> [Prompt]: Pull out from the material below all lines with "geotiff".

> [Exercise inputs]:
* * * * * * * * *
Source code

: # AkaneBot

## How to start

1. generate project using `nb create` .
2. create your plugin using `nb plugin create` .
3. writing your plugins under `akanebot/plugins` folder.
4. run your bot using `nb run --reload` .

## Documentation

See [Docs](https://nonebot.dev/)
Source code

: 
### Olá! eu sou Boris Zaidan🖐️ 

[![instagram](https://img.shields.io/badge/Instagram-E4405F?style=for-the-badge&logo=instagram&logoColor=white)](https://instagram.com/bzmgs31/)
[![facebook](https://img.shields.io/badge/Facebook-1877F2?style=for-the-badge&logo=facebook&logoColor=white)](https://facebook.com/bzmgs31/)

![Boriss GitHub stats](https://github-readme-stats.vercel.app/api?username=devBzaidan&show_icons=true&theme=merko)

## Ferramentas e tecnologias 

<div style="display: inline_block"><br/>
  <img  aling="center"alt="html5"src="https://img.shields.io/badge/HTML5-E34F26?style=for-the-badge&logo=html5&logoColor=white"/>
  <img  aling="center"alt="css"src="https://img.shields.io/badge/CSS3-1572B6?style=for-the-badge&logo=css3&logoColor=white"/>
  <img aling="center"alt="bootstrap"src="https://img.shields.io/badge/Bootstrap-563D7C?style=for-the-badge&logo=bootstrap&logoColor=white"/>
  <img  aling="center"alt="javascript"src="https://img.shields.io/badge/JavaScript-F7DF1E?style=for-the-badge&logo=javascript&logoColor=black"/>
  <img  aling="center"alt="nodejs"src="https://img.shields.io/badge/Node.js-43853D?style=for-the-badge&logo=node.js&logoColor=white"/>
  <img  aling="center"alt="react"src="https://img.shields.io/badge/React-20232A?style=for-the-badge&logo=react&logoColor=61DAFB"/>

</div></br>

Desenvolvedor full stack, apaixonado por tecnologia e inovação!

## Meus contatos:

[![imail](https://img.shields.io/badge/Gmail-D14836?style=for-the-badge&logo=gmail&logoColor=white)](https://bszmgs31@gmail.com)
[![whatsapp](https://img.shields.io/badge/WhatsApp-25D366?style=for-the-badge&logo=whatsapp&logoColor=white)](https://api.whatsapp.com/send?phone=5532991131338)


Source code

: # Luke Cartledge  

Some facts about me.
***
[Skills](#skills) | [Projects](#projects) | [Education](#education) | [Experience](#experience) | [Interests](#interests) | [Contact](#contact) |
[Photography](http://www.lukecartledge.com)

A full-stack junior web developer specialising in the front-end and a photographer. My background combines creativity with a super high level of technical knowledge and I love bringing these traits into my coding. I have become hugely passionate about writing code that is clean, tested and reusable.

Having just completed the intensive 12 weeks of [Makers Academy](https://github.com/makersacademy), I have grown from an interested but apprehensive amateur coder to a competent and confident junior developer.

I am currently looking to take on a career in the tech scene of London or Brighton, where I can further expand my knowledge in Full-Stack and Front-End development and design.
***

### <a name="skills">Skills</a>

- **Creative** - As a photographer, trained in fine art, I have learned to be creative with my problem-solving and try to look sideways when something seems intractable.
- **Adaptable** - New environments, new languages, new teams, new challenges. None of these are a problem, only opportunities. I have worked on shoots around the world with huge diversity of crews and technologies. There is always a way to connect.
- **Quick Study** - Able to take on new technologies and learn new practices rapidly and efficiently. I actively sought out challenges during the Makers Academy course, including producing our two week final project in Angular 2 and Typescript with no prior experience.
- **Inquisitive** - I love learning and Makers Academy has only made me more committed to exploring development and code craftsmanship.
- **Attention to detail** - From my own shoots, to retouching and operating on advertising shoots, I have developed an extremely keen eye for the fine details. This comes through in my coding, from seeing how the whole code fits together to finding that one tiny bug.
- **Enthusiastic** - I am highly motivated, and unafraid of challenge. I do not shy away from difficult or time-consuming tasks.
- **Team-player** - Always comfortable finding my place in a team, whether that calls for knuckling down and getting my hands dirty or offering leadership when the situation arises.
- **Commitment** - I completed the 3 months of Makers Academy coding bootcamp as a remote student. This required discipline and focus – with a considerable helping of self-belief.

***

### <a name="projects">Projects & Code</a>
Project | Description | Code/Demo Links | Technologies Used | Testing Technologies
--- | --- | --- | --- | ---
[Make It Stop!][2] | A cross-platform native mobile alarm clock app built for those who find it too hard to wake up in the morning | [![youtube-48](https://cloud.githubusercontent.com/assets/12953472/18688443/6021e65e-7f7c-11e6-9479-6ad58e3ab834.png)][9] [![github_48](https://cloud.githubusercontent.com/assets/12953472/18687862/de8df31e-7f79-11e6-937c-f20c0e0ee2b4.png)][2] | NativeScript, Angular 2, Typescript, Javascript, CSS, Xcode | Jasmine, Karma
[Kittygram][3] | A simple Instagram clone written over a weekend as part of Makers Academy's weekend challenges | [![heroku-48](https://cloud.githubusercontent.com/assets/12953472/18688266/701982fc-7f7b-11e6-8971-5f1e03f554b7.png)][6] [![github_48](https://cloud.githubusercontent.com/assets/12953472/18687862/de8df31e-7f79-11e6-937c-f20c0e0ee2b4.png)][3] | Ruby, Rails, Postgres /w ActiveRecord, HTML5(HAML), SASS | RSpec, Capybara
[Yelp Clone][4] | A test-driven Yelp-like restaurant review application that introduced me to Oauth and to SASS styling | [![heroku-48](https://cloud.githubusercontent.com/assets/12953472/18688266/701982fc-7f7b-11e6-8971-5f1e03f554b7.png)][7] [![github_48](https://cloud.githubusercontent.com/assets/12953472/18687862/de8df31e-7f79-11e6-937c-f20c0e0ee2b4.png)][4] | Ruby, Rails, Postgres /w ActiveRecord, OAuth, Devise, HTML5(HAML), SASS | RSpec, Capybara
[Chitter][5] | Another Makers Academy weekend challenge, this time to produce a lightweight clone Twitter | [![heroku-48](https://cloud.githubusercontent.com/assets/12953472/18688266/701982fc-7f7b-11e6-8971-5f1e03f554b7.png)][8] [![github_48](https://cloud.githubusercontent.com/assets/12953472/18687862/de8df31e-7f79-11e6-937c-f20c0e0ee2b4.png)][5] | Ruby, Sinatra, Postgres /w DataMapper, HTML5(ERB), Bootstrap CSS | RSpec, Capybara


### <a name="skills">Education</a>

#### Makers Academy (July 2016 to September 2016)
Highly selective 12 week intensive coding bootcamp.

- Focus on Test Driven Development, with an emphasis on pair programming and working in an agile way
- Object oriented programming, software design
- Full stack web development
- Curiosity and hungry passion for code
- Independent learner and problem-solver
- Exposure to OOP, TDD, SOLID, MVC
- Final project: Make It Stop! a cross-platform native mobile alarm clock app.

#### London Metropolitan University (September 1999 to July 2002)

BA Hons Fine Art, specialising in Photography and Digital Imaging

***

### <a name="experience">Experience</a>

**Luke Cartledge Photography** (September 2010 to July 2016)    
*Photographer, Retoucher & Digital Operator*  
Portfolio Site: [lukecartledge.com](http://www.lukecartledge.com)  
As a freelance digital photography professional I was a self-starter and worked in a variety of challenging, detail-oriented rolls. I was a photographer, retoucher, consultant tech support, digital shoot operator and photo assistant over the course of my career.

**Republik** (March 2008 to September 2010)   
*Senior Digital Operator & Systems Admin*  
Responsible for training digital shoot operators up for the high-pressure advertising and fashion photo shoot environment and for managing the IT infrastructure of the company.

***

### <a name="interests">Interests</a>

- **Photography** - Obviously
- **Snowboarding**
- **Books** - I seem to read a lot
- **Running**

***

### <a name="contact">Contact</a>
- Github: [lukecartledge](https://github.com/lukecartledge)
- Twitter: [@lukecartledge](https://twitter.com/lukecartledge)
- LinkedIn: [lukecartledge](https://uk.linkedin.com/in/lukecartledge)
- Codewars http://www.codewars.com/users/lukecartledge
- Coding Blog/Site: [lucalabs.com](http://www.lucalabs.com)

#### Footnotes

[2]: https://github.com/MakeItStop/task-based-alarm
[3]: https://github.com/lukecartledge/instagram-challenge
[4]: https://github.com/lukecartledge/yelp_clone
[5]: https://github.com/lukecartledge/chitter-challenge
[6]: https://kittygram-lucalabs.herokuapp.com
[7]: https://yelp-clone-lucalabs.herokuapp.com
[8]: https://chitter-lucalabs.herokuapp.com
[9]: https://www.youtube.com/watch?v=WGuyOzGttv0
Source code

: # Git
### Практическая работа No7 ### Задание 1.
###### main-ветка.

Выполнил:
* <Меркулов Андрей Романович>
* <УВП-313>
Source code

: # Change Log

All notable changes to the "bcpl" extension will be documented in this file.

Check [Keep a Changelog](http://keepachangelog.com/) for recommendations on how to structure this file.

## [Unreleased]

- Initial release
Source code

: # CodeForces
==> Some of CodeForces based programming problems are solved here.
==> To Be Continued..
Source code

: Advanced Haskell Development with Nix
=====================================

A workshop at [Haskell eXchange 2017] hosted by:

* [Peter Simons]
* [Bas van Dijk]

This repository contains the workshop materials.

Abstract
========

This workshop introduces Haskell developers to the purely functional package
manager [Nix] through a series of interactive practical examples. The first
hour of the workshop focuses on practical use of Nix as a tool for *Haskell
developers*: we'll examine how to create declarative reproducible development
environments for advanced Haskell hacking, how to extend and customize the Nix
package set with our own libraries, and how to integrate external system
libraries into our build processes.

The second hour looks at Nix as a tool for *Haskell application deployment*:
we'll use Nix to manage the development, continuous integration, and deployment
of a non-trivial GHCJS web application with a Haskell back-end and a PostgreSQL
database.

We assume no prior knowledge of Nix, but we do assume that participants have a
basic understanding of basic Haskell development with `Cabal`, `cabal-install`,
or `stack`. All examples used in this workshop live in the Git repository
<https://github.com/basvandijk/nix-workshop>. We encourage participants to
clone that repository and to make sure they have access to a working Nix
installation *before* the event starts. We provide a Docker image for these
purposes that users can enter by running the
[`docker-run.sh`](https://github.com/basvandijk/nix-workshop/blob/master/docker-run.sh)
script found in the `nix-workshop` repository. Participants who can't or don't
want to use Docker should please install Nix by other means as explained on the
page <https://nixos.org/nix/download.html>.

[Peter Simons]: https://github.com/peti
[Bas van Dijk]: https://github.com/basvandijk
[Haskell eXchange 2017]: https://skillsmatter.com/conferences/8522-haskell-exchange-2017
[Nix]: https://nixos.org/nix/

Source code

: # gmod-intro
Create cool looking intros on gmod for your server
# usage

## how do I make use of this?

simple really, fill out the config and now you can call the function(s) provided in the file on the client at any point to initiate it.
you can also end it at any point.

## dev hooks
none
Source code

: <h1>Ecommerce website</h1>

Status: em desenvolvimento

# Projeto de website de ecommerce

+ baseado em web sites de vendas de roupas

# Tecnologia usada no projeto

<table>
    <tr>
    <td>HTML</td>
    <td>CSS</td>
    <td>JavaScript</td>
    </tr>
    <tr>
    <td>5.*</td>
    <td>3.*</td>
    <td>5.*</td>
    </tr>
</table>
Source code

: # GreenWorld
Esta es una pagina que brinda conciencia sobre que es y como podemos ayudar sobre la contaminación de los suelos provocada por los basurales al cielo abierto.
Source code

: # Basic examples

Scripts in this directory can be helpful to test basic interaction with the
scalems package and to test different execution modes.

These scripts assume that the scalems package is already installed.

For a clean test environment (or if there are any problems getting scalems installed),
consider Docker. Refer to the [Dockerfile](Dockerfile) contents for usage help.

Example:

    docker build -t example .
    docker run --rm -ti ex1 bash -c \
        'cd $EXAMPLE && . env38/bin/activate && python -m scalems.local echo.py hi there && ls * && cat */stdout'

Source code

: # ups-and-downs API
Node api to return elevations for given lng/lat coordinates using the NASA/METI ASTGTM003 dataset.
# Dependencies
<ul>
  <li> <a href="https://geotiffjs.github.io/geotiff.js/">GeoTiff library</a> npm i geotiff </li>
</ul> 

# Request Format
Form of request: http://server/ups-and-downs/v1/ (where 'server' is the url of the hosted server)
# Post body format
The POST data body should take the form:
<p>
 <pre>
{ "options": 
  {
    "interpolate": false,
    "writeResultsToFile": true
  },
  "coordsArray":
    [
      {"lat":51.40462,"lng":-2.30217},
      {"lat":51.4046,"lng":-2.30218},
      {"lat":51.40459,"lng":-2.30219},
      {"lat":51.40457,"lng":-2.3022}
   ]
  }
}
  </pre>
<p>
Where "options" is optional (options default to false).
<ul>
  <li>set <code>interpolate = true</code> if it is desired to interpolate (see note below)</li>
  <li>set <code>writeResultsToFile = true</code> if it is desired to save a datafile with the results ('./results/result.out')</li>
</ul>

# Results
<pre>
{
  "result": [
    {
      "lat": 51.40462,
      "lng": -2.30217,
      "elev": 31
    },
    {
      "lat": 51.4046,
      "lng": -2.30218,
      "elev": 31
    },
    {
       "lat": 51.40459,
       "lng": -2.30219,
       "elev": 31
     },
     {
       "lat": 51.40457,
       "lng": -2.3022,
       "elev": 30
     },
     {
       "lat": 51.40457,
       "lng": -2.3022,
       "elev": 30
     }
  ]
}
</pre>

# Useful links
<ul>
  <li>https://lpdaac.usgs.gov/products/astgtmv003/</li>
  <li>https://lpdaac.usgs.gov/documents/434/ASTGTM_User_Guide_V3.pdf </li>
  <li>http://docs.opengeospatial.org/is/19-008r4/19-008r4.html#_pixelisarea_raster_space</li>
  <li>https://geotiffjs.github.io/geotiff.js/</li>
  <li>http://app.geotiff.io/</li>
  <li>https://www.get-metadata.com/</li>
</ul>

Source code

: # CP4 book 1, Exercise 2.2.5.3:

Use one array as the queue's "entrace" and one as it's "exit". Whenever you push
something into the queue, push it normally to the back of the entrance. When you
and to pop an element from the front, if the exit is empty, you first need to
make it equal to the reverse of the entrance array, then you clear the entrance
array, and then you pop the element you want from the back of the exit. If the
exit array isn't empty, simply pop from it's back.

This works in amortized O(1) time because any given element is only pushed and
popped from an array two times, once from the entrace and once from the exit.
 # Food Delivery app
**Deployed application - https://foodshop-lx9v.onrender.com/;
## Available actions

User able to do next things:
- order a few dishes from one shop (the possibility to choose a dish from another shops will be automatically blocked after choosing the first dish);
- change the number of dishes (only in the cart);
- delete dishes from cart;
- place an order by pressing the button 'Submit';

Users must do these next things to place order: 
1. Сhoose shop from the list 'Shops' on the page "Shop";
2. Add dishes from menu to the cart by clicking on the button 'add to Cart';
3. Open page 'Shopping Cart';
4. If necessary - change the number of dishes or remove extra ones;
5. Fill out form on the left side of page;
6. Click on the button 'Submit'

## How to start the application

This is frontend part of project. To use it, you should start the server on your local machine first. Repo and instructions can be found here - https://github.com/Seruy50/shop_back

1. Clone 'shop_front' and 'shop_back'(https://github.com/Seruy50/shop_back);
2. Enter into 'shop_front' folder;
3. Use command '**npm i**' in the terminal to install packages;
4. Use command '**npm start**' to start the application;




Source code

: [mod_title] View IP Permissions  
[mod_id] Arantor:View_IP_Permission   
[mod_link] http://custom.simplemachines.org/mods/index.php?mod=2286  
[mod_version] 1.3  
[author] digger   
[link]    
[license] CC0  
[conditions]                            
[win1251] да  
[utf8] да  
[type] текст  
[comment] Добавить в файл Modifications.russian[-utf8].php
* * * * * * * * *
> [Result of this task]:
  <li> <a href="https://geotiffjs.github.io/geotiff.js/">GeoTiff library</a> npm i geotiff </li>
  <li>https://geotiffjs.github.io/geotiff.js/</li>
  <li>http://app.geotiff.io/</li>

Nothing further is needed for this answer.